### DATA UNDER STUDY
= Beginning of Section =
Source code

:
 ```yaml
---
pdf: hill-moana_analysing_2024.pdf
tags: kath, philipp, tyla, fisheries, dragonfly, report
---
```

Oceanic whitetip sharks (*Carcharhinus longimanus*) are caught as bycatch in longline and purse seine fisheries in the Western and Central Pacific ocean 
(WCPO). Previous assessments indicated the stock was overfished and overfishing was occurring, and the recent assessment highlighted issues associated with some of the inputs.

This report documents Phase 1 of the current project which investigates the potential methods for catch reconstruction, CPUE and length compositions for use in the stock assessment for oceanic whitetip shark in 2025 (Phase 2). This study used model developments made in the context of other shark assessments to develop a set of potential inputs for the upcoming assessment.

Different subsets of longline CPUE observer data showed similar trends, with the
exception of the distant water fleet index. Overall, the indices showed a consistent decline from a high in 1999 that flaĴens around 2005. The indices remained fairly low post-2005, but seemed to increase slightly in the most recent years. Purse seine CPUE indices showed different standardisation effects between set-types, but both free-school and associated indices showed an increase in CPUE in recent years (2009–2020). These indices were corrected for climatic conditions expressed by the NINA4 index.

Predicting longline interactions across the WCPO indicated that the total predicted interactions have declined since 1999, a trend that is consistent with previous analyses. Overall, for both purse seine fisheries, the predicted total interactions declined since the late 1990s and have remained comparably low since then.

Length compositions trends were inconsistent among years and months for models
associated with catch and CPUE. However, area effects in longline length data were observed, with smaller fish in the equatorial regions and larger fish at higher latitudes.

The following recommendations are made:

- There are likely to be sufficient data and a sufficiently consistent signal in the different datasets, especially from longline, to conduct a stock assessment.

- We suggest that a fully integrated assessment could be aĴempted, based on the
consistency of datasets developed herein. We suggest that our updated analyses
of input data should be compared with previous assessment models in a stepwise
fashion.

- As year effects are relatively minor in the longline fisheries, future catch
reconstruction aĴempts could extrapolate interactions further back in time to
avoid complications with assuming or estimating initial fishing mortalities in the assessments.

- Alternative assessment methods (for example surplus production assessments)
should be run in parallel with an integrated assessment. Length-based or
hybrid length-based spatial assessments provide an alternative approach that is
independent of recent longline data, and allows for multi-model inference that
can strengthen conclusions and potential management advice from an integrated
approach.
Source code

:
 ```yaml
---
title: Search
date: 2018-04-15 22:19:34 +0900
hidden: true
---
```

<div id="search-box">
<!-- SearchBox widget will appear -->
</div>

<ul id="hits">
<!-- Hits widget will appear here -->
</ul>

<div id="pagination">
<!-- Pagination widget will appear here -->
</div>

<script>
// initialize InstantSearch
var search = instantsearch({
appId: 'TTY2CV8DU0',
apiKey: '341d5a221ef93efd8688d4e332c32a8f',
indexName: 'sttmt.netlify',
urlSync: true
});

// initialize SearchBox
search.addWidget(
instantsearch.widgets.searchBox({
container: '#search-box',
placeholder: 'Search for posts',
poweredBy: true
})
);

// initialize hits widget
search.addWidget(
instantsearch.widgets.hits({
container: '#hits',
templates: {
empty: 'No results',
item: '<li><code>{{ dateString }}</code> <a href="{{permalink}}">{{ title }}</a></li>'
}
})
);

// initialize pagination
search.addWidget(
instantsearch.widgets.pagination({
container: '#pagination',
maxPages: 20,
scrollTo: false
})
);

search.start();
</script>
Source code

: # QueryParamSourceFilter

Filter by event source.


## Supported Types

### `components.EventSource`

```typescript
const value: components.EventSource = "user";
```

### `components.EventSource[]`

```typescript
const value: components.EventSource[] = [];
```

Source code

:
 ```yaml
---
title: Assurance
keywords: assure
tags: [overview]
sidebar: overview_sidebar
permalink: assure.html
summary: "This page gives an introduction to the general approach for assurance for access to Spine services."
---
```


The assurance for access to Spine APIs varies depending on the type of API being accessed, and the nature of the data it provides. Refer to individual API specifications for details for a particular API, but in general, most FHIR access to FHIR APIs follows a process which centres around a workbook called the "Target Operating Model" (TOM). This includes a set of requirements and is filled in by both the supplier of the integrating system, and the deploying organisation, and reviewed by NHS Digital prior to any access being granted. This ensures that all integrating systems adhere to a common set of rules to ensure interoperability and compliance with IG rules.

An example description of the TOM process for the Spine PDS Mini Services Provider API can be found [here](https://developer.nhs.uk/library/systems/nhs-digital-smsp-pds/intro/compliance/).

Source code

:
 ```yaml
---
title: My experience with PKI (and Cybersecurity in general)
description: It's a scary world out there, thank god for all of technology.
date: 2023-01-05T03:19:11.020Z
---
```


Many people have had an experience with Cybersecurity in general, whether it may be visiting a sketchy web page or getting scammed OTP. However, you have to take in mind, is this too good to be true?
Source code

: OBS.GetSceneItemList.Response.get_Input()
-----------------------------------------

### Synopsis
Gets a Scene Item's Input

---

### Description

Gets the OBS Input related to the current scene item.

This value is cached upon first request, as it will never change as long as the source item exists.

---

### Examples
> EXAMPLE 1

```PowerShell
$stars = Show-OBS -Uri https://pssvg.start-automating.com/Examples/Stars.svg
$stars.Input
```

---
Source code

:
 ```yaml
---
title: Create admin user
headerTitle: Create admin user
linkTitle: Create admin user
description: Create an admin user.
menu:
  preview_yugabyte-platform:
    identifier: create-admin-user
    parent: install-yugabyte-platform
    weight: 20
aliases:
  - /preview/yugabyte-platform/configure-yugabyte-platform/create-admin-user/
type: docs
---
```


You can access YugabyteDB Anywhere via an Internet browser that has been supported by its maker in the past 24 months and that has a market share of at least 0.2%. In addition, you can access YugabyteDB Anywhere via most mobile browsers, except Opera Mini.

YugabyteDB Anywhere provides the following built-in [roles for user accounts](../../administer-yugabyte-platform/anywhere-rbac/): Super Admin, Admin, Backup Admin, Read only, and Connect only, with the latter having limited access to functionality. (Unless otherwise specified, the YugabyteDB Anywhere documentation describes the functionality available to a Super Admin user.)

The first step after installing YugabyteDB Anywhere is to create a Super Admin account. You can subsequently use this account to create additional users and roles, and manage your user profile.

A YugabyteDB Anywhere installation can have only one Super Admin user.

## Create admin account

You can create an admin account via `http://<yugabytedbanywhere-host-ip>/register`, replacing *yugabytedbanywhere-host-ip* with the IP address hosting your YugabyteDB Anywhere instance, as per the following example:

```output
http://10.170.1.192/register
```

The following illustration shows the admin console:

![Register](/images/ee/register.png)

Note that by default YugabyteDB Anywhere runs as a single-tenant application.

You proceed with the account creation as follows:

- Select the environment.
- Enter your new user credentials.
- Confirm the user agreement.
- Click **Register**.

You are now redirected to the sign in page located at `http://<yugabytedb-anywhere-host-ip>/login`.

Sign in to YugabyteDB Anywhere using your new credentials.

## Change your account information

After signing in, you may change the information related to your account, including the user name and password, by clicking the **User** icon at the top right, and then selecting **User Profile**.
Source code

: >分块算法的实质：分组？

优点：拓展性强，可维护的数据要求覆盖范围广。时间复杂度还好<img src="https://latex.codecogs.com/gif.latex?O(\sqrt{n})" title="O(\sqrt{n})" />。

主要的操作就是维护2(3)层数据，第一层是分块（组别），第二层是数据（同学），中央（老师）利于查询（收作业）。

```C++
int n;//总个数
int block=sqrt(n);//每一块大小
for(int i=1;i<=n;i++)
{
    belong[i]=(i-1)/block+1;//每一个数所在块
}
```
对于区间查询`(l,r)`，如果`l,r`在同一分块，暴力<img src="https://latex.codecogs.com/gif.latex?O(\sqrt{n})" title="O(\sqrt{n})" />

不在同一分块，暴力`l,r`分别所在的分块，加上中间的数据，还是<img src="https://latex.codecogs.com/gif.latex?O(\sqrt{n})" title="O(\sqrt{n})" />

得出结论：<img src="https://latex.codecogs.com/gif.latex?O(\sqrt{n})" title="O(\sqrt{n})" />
= End of Section =
### WORK INSTRUCTION
Pull out each line of the records holding the string "latex".

### EXERCISE SOLUTION
优点：拓展性强，可维护的数据要求覆盖范围广。时间复杂度还好<img src="https://latex.codecogs.com/gif.latex?O(\sqrt{n})" title="O(\sqrt{n})" />。
对于区间查询`(l,r)`，如果`l,r`在同一分块，暴力<img src="https://latex.codecogs.com/gif.latex?O(\sqrt{n})" title="O(\sqrt{n})" />
不在同一分块，暴力`l,r`分别所在的分块，加上中间的数据，还是<img src="https://latex.codecogs.com/gif.latex?O(\sqrt{n})" title="O(\sqrt{n})" />
得出结论：<img src="https://latex.codecogs.com/gif.latex?O(\sqrt{n})" title="O(\sqrt{n})" />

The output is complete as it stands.